Wastewater captures COVID outbreaks even before test results

"Our premise is that wastewater can serve as an unbiased way to collect information," David Mantilla-Calderon says. It has the potential to be a more representative sample of infection than, for instance, cases reported by a hospital. (Credit: Getty Images)

A new study shows the viability of wastewater as an accurate tool when it comes to describing COVID-19 outbreaks in a community.

Before a hospital is stretched thin with COVID-19-patients, even before antigen tests—no matter how rapid—return results, wastewater may be able to capture the number of COVID-19 infections.

Beyond proving the usefulness of COVID-19 detection, the breadth of the paper’s analysis also makes it a resource for other researchers in the fast-growing field of wastewater epidemiology.

The research appears in the journal Environmental Science, Water Research & Technology.

Since the beginning of the COVID-19 pandemic, researchers across the world have begun or ramped up existing water monitoring programs.

For the new study, Fangqiong Ling, assistant professor of energy, environmental and chemical engineering at Washington University in St. Louis, David Mantilla-Calderon, a postdoctoral associate in her lab, and colleagues, took advantage of the data to determine what, if any, relationship they could find between the number of COVID-19 cases reported in an area and the amount of genetic material from SARS-CoV-2 in municipal wastewater.

Starting with 101 studies of wastewater from around the world, Ling and her team decided on a set of common variables and other inclusion criteria that had to be met to accurately combine data for a kind of “study of studies” known as a meta-analysis systematic review.

This kind of study allows researchers to investigate a question using much more data than they could have collected themselves; ultimately, they used 20 of the 101 studies.

“In general, we found a positive correlation,” Mantilla-Calderon says. As recorded cases went up, they found more viral material in the wastewater.

“But it’s not a one-to-one correlation—the strength of the correlation changes with each system.”

That’s because every wastewater system is unique.

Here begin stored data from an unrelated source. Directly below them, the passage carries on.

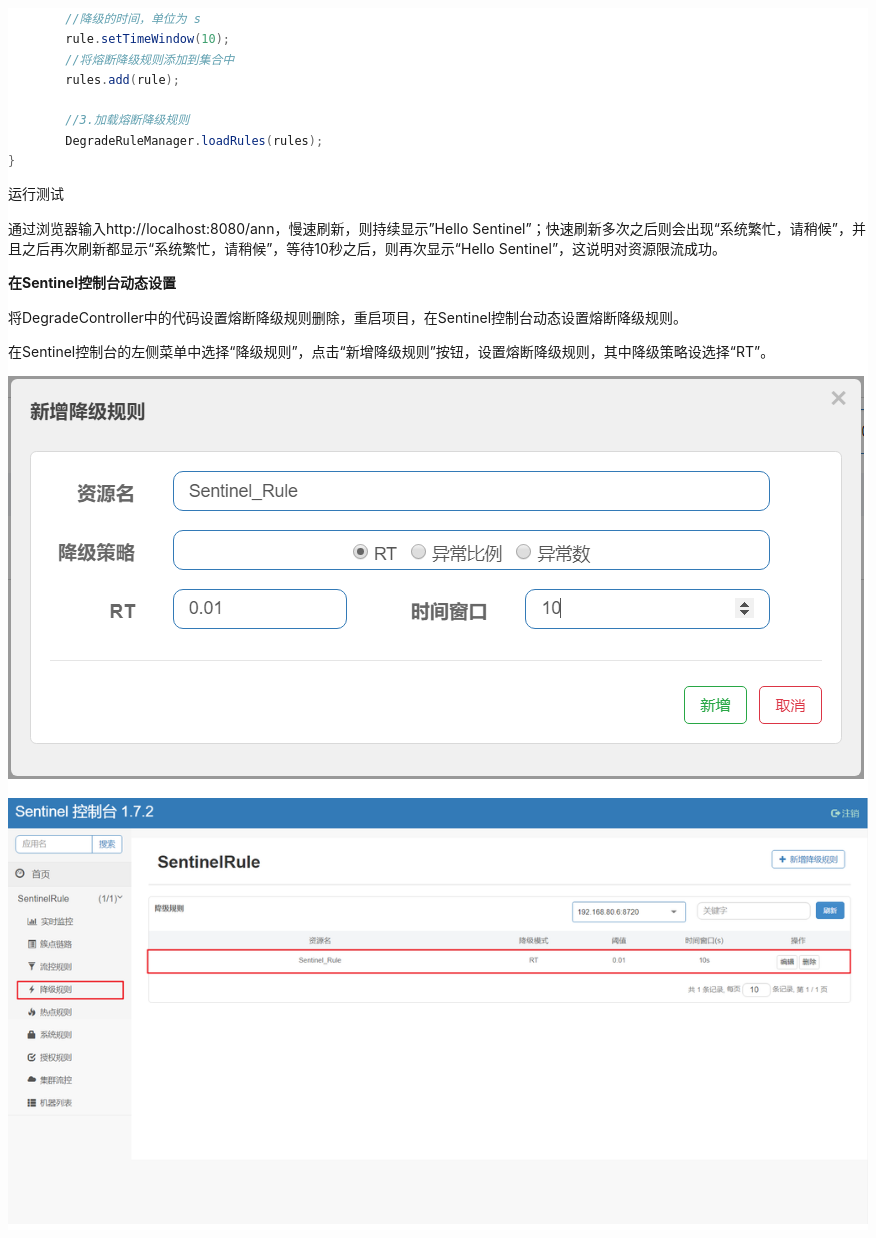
```java
        //降级的时间，单位为 s
        rule.setTimeWindow(10);
        //将熔断降级规则添加到集合中
        rules.add(rule);

        //3.加载熔断降级规则
        DegradeRuleManager.loadRules(rules);
}
```

运行测试

通过浏览器输入http://localhost:8080/ann，慢速刷新，则持续显示”Hello Sentinel”；快速刷新多次之后则会出现“系统繁忙，请稍候”，并且之后再次刷新都显示“系统繁忙，请稍候”，等待10秒之后，则再次显示“Hello Sentinel”，这说明对资源限流成功。

**在Sentinel控制台动态设置**

将DegradeController中的代码设置熔断降级规则删除，重启项目，在Sentinel控制台动态设置熔断降级规则。

在Sentinel控制台的左侧菜单中选择“降级规则”，点击“新增降级规则”按钮，设置熔断降级规则，其中降级策略设选择“RT”。

![1587811914108](assets/1587811914108.png)

![1587811986841](assets/1587811986841.png)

Mantilla-Calderon knows this better than most because he has a background in wastewater monitoring and is familiar with the ways these systems can vary.

Wastewater systems can be built from different materials and use different processes or chemicals at different parts of the system. They often are built in different configurations and serve vastly different-sized populations. Adding to the study’s complexity, among the 20 papers that shared enough variables to be included in the study, different researchers used different RNA extraction methods.

It’s these quirks of individual wastewater systems and of researchers’ methods and preferences that have led to a field full of data without enough context to make it generalizable. With this paper, however, Ling’s lab has made a significant contribution toward defining that context.

“The study provides general statistical guidance,” Mantilla-Calderon says. In the future, researchers will be able to use it to help them better understand how to interpret their data, given the kinds of samples they have and the systems they are working with.

It also begins to bridge any gaps between medical researchers and engineers.

“We use the same kind of meta-analysis systematic review method that’s typically used in clinical research,” Ling says. “This creates a kind of common language for medical researchers and engineering researchers.”

This may facilitate the exchange of data and results, leading to a more robust understanding of the relationships between viruses moving through the engineered world and diseases spreading through populations.

The National Science Foundation and the Washington University Faculty Start-up Fund supported the work.